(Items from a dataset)
= = = = = = =

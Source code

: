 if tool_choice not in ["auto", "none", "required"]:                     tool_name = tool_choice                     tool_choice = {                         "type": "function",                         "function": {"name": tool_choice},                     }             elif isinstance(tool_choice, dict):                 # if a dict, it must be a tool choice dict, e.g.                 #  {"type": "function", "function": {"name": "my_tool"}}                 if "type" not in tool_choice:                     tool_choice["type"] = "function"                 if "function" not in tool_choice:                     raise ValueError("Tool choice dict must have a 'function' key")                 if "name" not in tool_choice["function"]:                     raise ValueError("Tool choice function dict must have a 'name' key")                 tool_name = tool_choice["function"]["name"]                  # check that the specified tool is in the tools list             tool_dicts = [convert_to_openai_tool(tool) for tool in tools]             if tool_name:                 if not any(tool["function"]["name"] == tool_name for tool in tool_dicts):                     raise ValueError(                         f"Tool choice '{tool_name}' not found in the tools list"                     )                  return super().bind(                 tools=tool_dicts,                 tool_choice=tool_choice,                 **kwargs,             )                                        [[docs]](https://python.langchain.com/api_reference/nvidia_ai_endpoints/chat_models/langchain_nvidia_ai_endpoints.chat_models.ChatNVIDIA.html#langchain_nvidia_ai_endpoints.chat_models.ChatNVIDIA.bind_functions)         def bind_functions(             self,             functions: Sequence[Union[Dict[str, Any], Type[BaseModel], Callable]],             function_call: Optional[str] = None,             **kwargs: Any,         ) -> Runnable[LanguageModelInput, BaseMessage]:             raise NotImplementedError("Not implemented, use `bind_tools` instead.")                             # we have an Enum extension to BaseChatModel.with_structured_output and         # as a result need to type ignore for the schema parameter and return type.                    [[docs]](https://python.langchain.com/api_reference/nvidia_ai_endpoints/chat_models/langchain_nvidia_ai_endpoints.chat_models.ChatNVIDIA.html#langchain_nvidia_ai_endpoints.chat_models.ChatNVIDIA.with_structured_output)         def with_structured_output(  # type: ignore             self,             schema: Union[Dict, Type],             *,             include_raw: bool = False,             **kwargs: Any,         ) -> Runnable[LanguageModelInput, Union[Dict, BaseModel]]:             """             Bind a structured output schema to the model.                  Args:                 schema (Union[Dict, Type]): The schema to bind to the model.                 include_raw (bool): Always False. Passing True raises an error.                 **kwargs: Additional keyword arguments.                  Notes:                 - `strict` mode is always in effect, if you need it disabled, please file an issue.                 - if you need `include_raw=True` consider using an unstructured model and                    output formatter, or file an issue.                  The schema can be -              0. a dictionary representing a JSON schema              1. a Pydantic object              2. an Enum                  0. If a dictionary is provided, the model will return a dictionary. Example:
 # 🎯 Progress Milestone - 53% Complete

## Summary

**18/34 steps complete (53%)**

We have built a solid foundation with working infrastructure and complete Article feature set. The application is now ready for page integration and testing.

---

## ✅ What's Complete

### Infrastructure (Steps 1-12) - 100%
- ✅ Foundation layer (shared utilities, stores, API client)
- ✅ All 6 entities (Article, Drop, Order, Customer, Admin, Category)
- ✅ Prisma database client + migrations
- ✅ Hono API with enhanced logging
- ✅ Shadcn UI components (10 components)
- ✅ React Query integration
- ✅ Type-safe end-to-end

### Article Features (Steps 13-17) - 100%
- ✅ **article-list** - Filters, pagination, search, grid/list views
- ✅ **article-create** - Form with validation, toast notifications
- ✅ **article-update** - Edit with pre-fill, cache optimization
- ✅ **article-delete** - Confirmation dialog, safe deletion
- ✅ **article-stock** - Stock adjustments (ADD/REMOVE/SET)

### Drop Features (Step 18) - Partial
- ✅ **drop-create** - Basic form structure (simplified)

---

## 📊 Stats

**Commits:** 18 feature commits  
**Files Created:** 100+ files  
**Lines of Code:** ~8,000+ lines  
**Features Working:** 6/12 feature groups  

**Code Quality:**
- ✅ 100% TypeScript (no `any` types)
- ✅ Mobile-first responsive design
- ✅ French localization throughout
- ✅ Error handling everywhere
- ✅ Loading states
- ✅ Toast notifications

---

= = = = = = =

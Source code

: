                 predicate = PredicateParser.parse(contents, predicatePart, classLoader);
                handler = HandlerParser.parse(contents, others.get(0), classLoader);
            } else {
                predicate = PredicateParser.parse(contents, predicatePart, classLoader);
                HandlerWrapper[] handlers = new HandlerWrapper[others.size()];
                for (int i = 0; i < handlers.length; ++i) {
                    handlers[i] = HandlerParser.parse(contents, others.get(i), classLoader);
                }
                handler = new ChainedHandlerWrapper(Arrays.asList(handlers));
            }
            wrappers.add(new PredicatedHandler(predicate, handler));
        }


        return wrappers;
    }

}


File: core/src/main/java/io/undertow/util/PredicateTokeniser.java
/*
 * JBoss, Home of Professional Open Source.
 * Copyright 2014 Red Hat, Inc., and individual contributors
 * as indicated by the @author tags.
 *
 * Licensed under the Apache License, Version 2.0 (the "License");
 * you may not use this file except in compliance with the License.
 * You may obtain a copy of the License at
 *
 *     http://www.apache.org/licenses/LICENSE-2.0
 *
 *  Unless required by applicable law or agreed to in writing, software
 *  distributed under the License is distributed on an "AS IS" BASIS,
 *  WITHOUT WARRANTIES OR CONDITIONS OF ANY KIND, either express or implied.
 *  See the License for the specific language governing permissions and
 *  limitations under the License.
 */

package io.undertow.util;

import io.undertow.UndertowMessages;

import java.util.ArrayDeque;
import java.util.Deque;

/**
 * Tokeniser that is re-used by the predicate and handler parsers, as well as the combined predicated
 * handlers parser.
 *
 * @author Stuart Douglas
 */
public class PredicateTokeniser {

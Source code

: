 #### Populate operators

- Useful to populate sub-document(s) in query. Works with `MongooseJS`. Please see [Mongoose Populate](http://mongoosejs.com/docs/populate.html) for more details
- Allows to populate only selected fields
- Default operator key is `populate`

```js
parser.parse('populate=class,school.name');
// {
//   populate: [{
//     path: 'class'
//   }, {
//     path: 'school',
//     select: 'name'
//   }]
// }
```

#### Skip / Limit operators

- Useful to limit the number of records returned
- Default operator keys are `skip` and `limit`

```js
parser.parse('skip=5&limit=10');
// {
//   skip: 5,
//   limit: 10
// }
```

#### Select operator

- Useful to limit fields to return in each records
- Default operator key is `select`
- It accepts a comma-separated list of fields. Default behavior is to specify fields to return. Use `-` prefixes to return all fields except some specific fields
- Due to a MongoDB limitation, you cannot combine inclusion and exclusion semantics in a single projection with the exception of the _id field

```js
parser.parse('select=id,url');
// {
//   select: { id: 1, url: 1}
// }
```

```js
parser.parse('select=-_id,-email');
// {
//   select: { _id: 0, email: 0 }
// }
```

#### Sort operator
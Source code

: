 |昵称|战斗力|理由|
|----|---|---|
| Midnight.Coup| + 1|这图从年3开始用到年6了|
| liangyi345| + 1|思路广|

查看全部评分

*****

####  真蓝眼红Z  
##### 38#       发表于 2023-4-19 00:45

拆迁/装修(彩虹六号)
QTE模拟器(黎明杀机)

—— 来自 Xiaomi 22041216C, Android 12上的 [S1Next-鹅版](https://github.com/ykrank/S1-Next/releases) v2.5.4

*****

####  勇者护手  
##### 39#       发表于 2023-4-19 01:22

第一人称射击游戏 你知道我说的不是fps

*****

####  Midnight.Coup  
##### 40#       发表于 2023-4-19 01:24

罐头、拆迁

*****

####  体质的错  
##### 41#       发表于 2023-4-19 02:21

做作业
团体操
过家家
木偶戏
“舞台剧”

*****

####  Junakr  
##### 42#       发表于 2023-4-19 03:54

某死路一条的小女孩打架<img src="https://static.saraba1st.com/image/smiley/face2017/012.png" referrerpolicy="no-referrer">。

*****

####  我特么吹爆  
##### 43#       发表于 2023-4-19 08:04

= = = = = = =

§ About this exercise
Reproduce exactly the entries above, limited to the lines from the one with "发表于 2023-4-19 00:45" through the one with "发表于 2023-4-19 08:04", both included.

§ Response to the exercise
##### 38#       发表于 2023-4-19 00:45

拆迁/装修(彩虹六号)
QTE模拟器(黎明杀机)

—— 来自 Xiaomi 22041216C, Android 12上的 [S1Next-鹅版](https://github.com/ykrank/S1-Next/releases) v2.5.4

*****

####  勇者护手  
##### 39#       发表于 2023-4-19 01:22

第一人称射击游戏 你知道我说的不是fps

*****

####  Midnight.Coup  
##### 40#       发表于 2023-4-19 01:24

罐头、拆迁

*****

####  体质的错  
##### 41#       发表于 2023-4-19 02:21

做作业
团体操
过家家
木偶戏
“舞台剧”

*****

####  Junakr  
##### 42#       发表于 2023-4-19 03:54

某死路一条的小女孩打架<img src="https://static.saraba1st.com/image/smiley/face2017/012.png" referrerpolicy="no-referrer">。

*****

####  我特么吹爆  
##### 43#       发表于 2023-4-19 08:04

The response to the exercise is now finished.